LORD McCarthy, the Labour peer and Oxford expert on industrial relations, has died aged 87.

A fellow at Nuffield College, Oxford, from 1969 to 1992, he was heavily involved in the struggles of both Labour and Conservative governments to regulate the trade unions.

He was an arbitrator in industrial disputes and, enjoying the trust and respect of both sides, he came to be regarded as “the prince of industrial relations peacemakers”.

Later he served as a Labour spokesman on employment in the House of Lords.

Bill McCarthy was born in 1925 and brought up in North London. He left school at 14 to work in a tailor’s shop.

After serving in the army he won a trade union scholarship to Ruskin College, Oxford.

At Ruskin he met Margaret Godfrey, the daughter of an Oxford midwife, and they married in 1957.

The couple worked closely together within Oxford Labour Party, which he chaired in the 1960s and 1970s. Lady McCarthy would later serve as chairman of Oxfordshire Area Health Authority.

After Ruskin, Lord McCarthy moved on to Merton College, gaining first class honours in philosophy, politics and economics before transferring to Nuffield College, to complete a DPhil in industrial relations in 1961.

Nuffield was to become his base for the rest of his career. He was a research fellow, later a faculty fellow, and from 1992 an emeritus fellow.

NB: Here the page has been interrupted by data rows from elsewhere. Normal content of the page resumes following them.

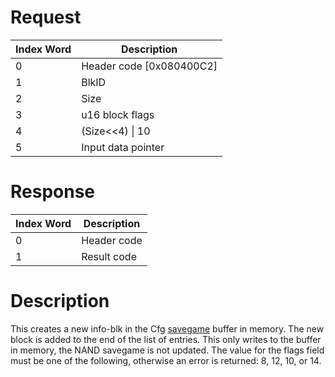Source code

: # Request

| Index Word | Description                |
|------------|----------------------------|
| 0          | Header code \[0x080400C2\] |
| 1          | BlkID                      |
| 2          | Size                       |
| 3          | u16 block flags            |
| 4          | (Size\<\<4) \| 10          |
| 5          | Input data pointer         |

# Response

| Index Word | Description |
|------------|-------------|
| 0          | Header code |
| 1          | Result code |

# Description

This creates a new info-blk in the Cfg
[savegame](Config_Savegame "wikilink") buffer in memory. The new block
is added to the end of the list of entries. This only writes to the
buffer in memory, the NAND savegame is not updated. The value for the
flags field must be one of the following, otherwise an error is
returned: 8, 12, 10, or 14.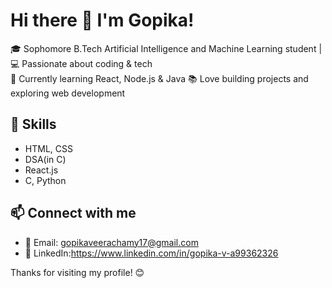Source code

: # Hi there 👋 I'm Gopika!
🎓 Sophomore B.Tech Artificial Intelligence and Machine Learning student | 💻 Passionate about coding & tech  
🌱 Currently learning React, Node.js & Java
📚 Love building projects and exploring web development  

## 🚀 Skills
- HTML, CSS
- DSA(in C)
- React.js
- C, Python

## 📫 Connect with me
- 📧 Email: gopikaveerachamy17@gmail.com
- 🔗 LinkedIn:https://www.linkedin.com/in/gopika-v-a99362326

Thanks for visiting my profile! 😊

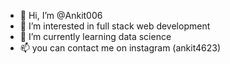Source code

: - 👋 Hi, I’m @Ankit006
- 👀 I’m interested in full stack web development
- 🌱 I’m currently learning data science
- 📫 you can contact me on instagram (ankit4623)

<!---
Ankit006/Ankit006 is a ✨ special ✨ repository because its `README.md` (this file) appears on your GitHub profile.
You can click the Preview link to take a look at your changes.
--->
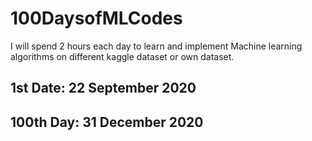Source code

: # 100DaysofMLCodes
I will spend 2 hours each day to learn and implement Machine learning algorithms on different kaggle dataset or own dataset. 
## 1st Date: 22 September 2020
## 100th Day: 31 December 2020
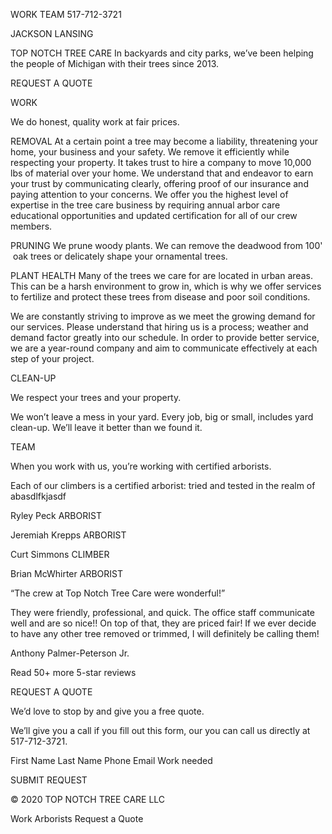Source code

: WORK
TEAM
517-712-3721


JACKSON
LANSING

TOP NOTCH TREE CARE
In backyards and city parks, we’ve 
been helping the people of Michigan 
with their trees since 2013. 

REQUEST A QUOTE


WORK

We do honest, quality work at fair prices. 

REMOVAL
At a certain point a tree may become a liability, threatening your home, your business and your safety. We remove it efficiently while respecting your property. It takes trust to hire a company to move 10,000 lbs of material over your home. We understand that and endeavor to earn your trust by communicating clearly, offering proof of our insurance and paying attention to your concerns. We offer you the highest level of expertise in the tree care business by requiring annual arbor care educational opportunities and updated certification for all of our crew members.

PRUNING
We prune woody plants. We can remove the deadwood from 100'  oak trees or delicately shape your ornamental trees. 

PLANT HEALTH
Many of the trees we care for are located in urban areas. This can be a harsh environment to grow in, which is why we offer services to fertilize and protect these trees from disease and poor soil conditions. 

We are constantly striving to improve as we meet the growing demand for our services. Please understand that hiring us is a process; weather and demand factor greatly into our schedule. In order to provide better service, we are a year-round company and aim to communicate effectively at each step of your project. 


CLEAN-UP

We respect your trees and your property.

We won’t leave a mess in your yard. Every job, big or small, includes yard clean-up. We’ll leave it better than we found it.

TEAM

When you work with us, you’re working with certified arborists.

Each of our climbers is a certified arborist: tried and tested in the realm of abasdlfkjasdf

Ryley Peck
ARBORIST

Jeremiah Krepps
ARBORIST

Curt Simmons
CLIMBER

Brian McWhirter
ARBORIST




“The crew at Top Notch Tree Care were wonderful!” 

They were friendly, professional, and quick. The office staff communicate well and are so nice!! On top of that, they are priced fair! If we ever decide to have any other tree removed or trimmed, I will definitely be calling them! 

Anthony Palmer-Peterson Jr.

Read 50+ more 5-star reviews

REQUEST A QUOTE

We’d love to stop by and give you a free quote.

We’ll give you a call if you fill out this form, our you can call us directly at 517-712-3721.

First Name
Last Name
Phone
Email
Work needed

SUBMIT REQUEST

© 2020 TOP NOTCH TREE CARE LLC

Work
Arborists
Request a Quote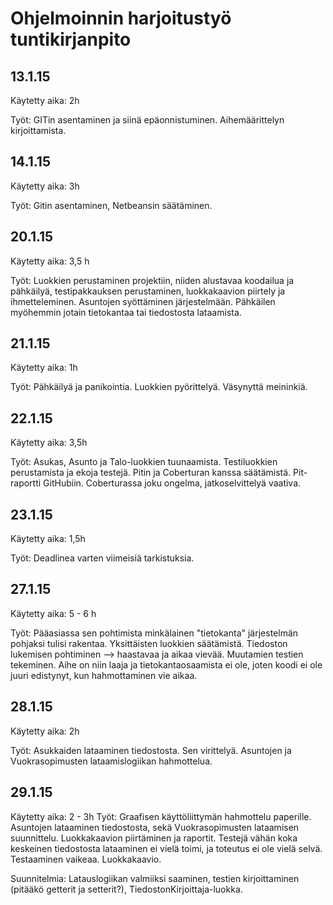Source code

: # Ohjelmoinnin harjoitustyö tuntikirjanpito

## 13.1.15

Käytetty aika: 2h

Työt: GITin asentaminen ja siinä epäonnistuminen. Aihemäärittelyn kirjoittamista.

## 14.1.15

Käytetty aika: 3h

Työt: Gitin asentaminen, Netbeansin säätäminen.

## 20.1.15

Käytetty aika: 3,5 h

Työt: Luokkien perustaminen projektiin, niiden alustavaa koodailua ja pähkäilyä, testipakkauksen perustaminen, luokkakaavion piirtely ja ihmetteleminen.
Asuntojen syöttäminen järjestelmään. Pähkäilen myöhemmin jotain tietokantaa tai tiedostosta lataamista.

## 21.1.15

Käytetty aika: 1h

Työt: Pähkäilyä ja panikointia. Luokkien pyörittelyä. Väsynyttä meininkiä.

## 22.1.15

Käytetty aika: 3,5h

Työt: Asukas, Asunto ja Talo-luokkien tuunaamista. Testiluokkien perustamista ja ekoja testejä. Pitin ja Coberturan kanssa säätämistä. Pit-raportti GitHubiin. Coberturassa joku ongelma, jatkoselvittelyä vaativa.

## 23.1.15

Käytetty aika: 1,5h

Työt: Deadlinea varten viimeisiä tarkistuksia.

## 27.1.15

Käytetty aika: 5 - 6 h

Työt: Pääasiassa sen pohtimista minkälainen "tietokanta" järjestelmän pohjaksi tulisi rakentaa. Yksittäisten luokkien säätämistä. Tiedoston lukemisen pohtiminen --> haastavaa ja aikaa vievää.
Muutamien testien tekeminen. Aihe on niin laaja ja tietokantaosaamista ei ole, joten koodi ei ole juuri edistynyt, kun hahmottaminen vie aikaa. 

## 28.1.15

Käytetty aika: 2h

Työt: Asukkaiden lataaminen tiedostosta. Sen virittelyä. Asuntojen ja Vuokrasopimusten lataamislogiikan hahmottelua.

## 29.1.15

Käytetty aika: 2 - 3h 
Työt: Graafisen käyttöliittymän hahmottelu paperille.  Asuntojen lataaminen tiedostosta, sekä Vuokrasopimusten lataamisen suunnittelu. Luokkakaavion piirtäminen ja raportit. Testejä vähän koka keskeinen tiedostosta lataaminen ei vielä toimi, ja toteutus ei ole vielä selvä. Testaaminen vaikeaa.
Luokkakaavio.

Suunnitelmia: Latauslogiikan valmiiksi saaminen, testien kirjoittaminen (pitääkö getterit ja setterit?), TiedostonKirjoittaja-luokka.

His expertise on the closed shop and strikes led to his appointment as a research director on the Royal Commission on Trade Unions and Employers' Associations, set up by Harold Wilson’s Government in 1965.

He was picked by one of the leading lights of the Wilson government, Barbara Castle, to join the Department of Employment in 1968 as its senior economic adviser, and was prominent in developing the ill-fated In Place of Strife policy.

With the Tories coming to power in 1970 and Ted Heath’s government beset by strikes, he was invited by British Rail and unions to chair the Railway Staff National Tribunal.

Harold Wilson made him a life peer in 1975 andl from 1975 to 1976, he was an influential member of the Houghton Committee on Aid to Political Parties a.

From 1980 to 1997, he was a fixture on the Opposition front bench in the House of Lords, advising both Neil Kinnock and his successor as Labour leader, John Smith.

At the request of Oxford City Council, he chaired an inquiry in 1989 to 1990 into Rover’s plans to shut its Cowley factory with the loss of 5,000 jobs, before the arrival of BMW ensured the plant’s survival.

Lord McCarthy, who lived for much of his life in Old Headington, died on November 18. He is survived by his wife Margaret. They had no children.